Confession— I just uploaded my Christmas pictures to my computer like 5 minutes ago. And I haven’t taken any pictures since Christmas, unless on my phone. So relive Christmas with us here for a moment.
Carry on.
So, It’s been a while. And I have no particular reason. And I am just fine with that. It’s not like I just had a baby (Ironically, I will probably post more after the baby comes to keep all the family appeased with pictures and such). My computer did not die (though that does remind me, I probably need to do a major system back up before it does). I am not depressed, and I don’t have writer’s block. I actually have a lot I could write about.
![]()
In the past month I have…
-Been at a National Conference with 5,000 college students, phenomenal speakers, great friends, and no children of my own.
-Had a few amazing conversations with friends and mentors that were like water in the desert.
-Read some phenomenal articles, blog posts, and books that have really helped me to evaluate my mothering, homemaking, etc
-Taken down all our Christmas decorations
-Hosted a baby shower.
-Moved 3 children into one room, including a toddler into a bed.
(I said 3 children in 1 room… I never said anything about them having their own beds.)
-Began collecting the necessary baby equipment for Baby 4
-Hosted 10 guys to watch some important football game that I knew nothing about. But I fed them well.
-Realized my children know what Tebowing is.
-Took advantage of some of the unseasonably warm January days we’ve had (but as I speak it is in the low 30’s)
-Gained about 5 lbs… or maybe more.
(It was the holidays… and I am growing a human being you know)
-Been growing my hair out—it helps with the baby weight I am gaining… and enjoying my winter head wrap
-Washed our pillows and quilts and realized I don’t do this nearly enough. (we might get some new pillows and start from scratch)
-Joined a new meal planning website, which I am loving.
-Continued a meal swap with a friend and neighbor.
(I bring her a meal one week, she brings us one the next week)
-Homeschooled my kindergartner.
-Enjoyed a much needed mom’s night out
So… that’s just a little of what’s been going on.
I haven’t given up on Little Llamas. Rather, the opposite. I have been giving myself TO my Little Llamas. I have said NO to the good, in order to say YES to the best. I have spent much needed time making choices, evaluating my time, my schedule, my commitments. I didn’t intend to take a Blog sabbatical, but it certainly turned into that.
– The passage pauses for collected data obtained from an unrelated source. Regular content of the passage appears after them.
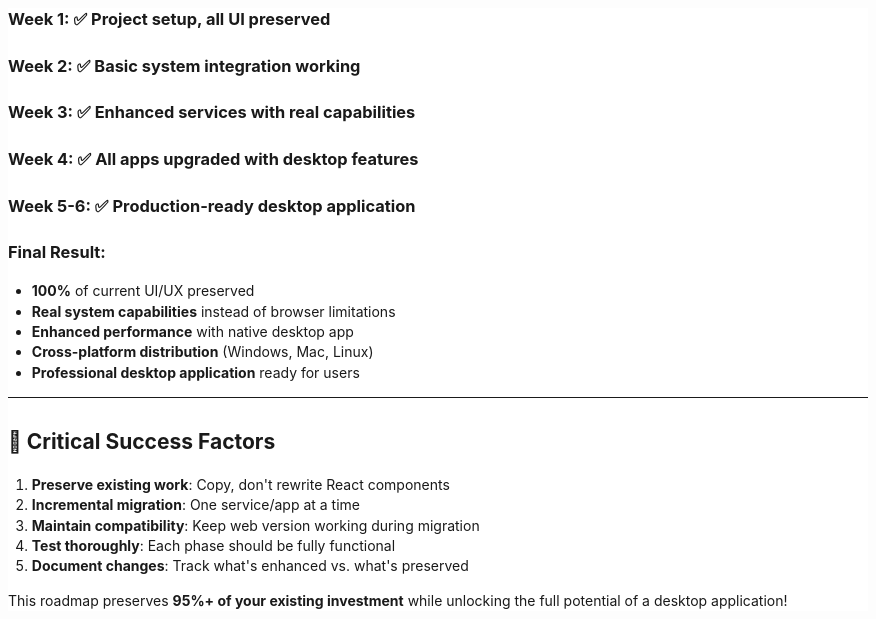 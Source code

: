 ### Week 1: ✅ Project setup, all UI preserved
### Week 2: ✅ Basic system integration working
### Week 3: ✅ Enhanced services with real capabilities
### Week 4: ✅ All apps upgraded with desktop features
### Week 5-6: ✅ Production-ready desktop application

### Final Result:
- **100%** of current UI/UX preserved
- **Real system capabilities** instead of browser limitations
- **Enhanced performance** with native desktop app
- **Cross-platform distribution** (Windows, Mac, Linux)
- **Professional desktop application** ready for users

---

## 🚨 Critical Success Factors

1. **Preserve existing work**: Copy, don't rewrite React components
2. **Incremental migration**: One service/app at a time
3. **Maintain compatibility**: Keep web version working during migration
4. **Test thoroughly**: Each phase should be fully functional
5. **Document changes**: Track what's enhanced vs. what's preserved

This roadmap preserves **95%+ of your existing investment** while unlocking the full potential of a desktop application! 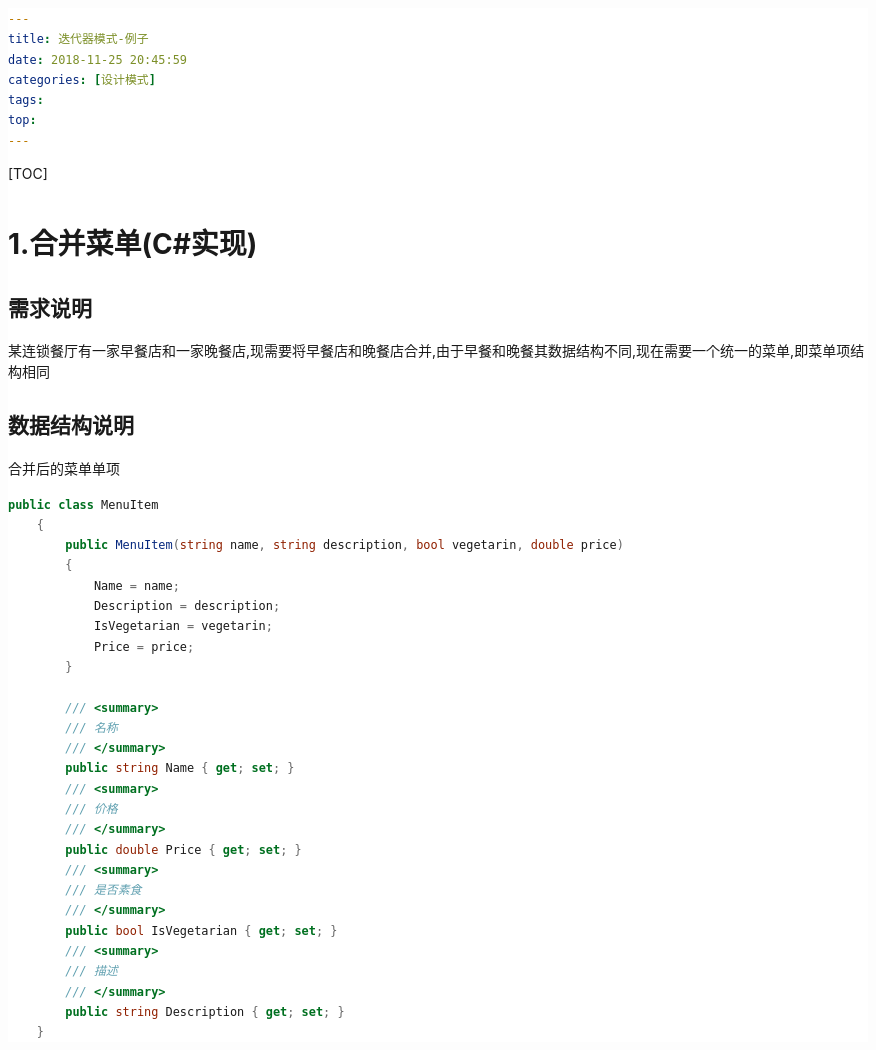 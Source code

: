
 ```yaml
---
title: 迭代器模式-例子
date: 2018-11-25 20:45:59
categories: [设计模式]
tags:
top:
---
```


[TOC]


# 1.合并菜单(C#实现)

## 需求说明

某连锁餐厅有一家早餐店和一家晚餐店,现需要将早餐店和晚餐店合并,由于早餐和晚餐其数据结构不同,现在需要一个统一的菜单,即菜单项结构相同

## 数据结构说明

合并后的菜单单项

```C#
public class MenuItem
    {
        public MenuItem(string name, string description, bool vegetarin, double price)
        {
            Name = name;
            Description = description;
            IsVegetarian = vegetarin;
            Price = price;
        }

        /// <summary>
        /// 名称
        /// </summary>
        public string Name { get; set; }
        /// <summary>
        /// 价格
        /// </summary>
        public double Price { get; set; }
        /// <summary>
        /// 是否素食
        /// </summary>
        public bool IsVegetarian { get; set; }
        /// <summary>
        /// 描述
        /// </summary>
        public string Description { get; set; }
    }
```
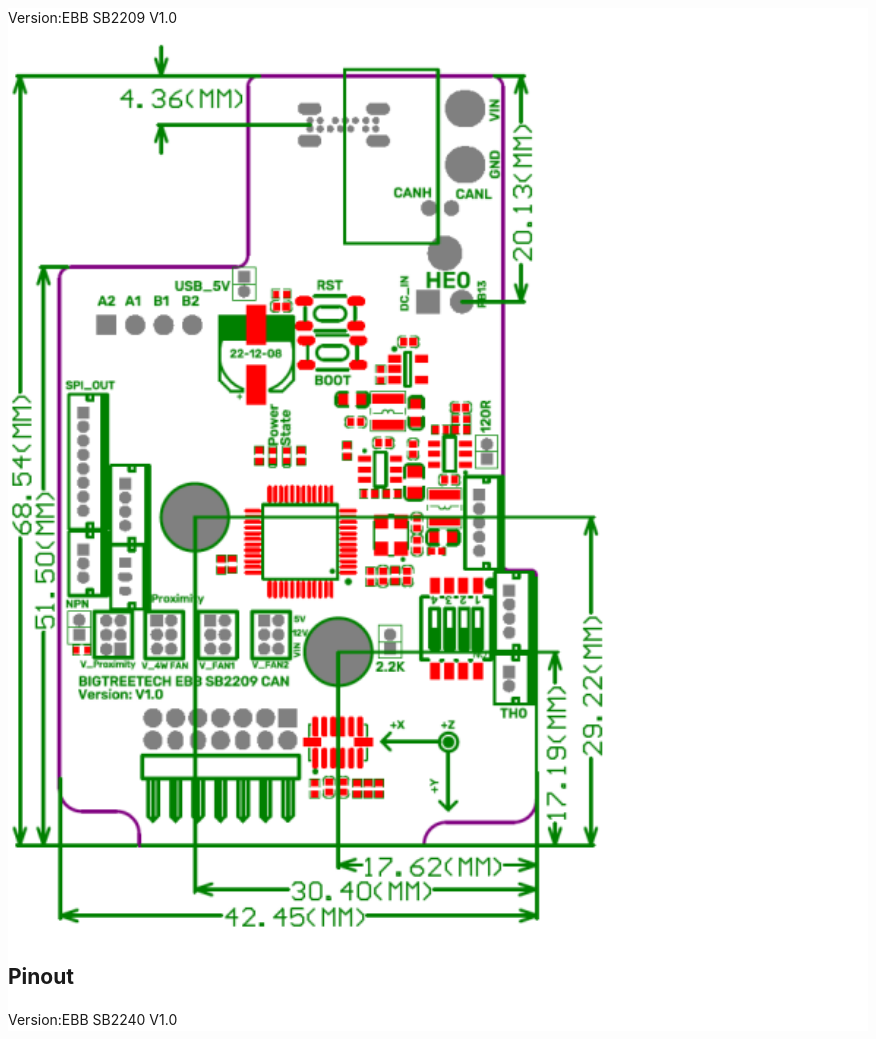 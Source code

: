 Version:EBB SB2209 V1.0

<img src=img/EBB2240_2209/EBB2209_Dimensions.png width="600"/>

## **Pinout**

Version:EBB SB2240 V1.0
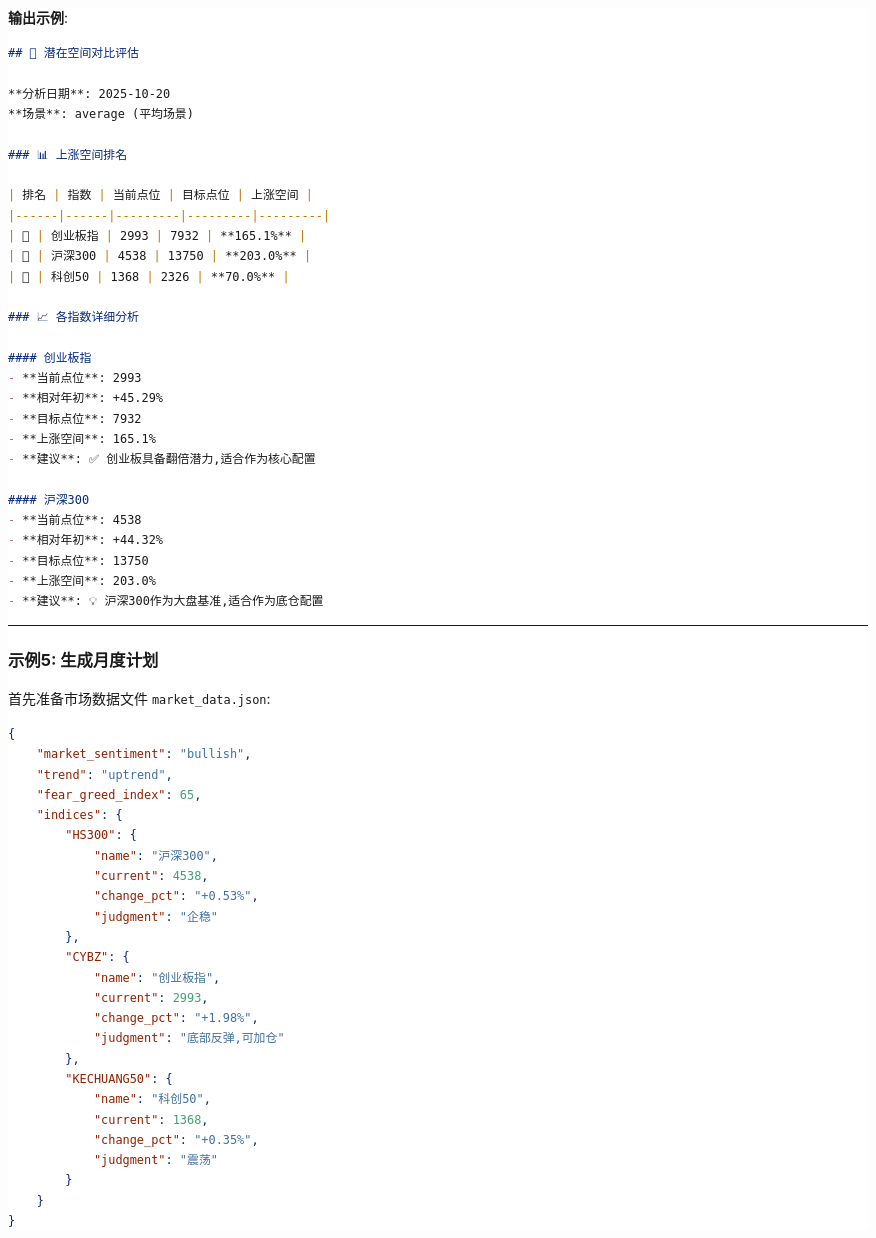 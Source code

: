 **输出示例**:
```markdown
## 🚀 潜在空间对比评估

**分析日期**: 2025-10-20
**场景**: average (平均场景)

### 📊 上涨空间排名

| 排名 | 指数 | 当前点位 | 目标点位 | 上涨空间 |
|------|------|---------|---------|---------|
| 🥇 | 创业板指 | 2993 | 7932 | **165.1%** |
| 🥈 | 沪深300 | 4538 | 13750 | **203.0%** |
| 🥉 | 科创50 | 1368 | 2326 | **70.0%** |

### 📈 各指数详细分析

#### 创业板指
- **当前点位**: 2993
- **相对年初**: +45.29%
- **目标点位**: 7932
- **上涨空间**: 165.1%
- **建议**: ✅ 创业板具备翻倍潜力,适合作为核心配置

#### 沪深300
- **当前点位**: 4538
- **相对年初**: +44.32%
- **目标点位**: 13750
- **上涨空间**: 203.0%
- **建议**: 💡 沪深300作为大盘基准,适合作为底仓配置
```

---

### 示例5: 生成月度计划

首先准备市场数据文件 `market_data.json`:

```json
{
    "market_sentiment": "bullish",
    "trend": "uptrend",
    "fear_greed_index": 65,
    "indices": {
        "HS300": {
            "name": "沪深300",
            "current": 4538,
            "change_pct": "+0.53%",
            "judgment": "企稳"
        },
        "CYBZ": {
            "name": "创业板指",
            "current": 2993,
            "change_pct": "+1.98%",
            "judgment": "底部反弹,可加仓"
        },
        "KECHUANG50": {
            "name": "科创50",
            "current": 1368,
            "change_pct": "+0.35%",
            "judgment": "震荡"
        }
    }
}
```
I do still have much to say. Those who know me well, know that to always be the case. Much is swirling around this mama’s heart, and I am eager to share. Thanks for being gracious and patient with my absence. Admit it--- there was a deep void in your life the past month. Right??
Well, Welcome back! Welcome Back to you… and Welcome back to me. I can’t wait to share more in the weeks and months to come! So stick around---- life is always fun in our herd of Little Llamas!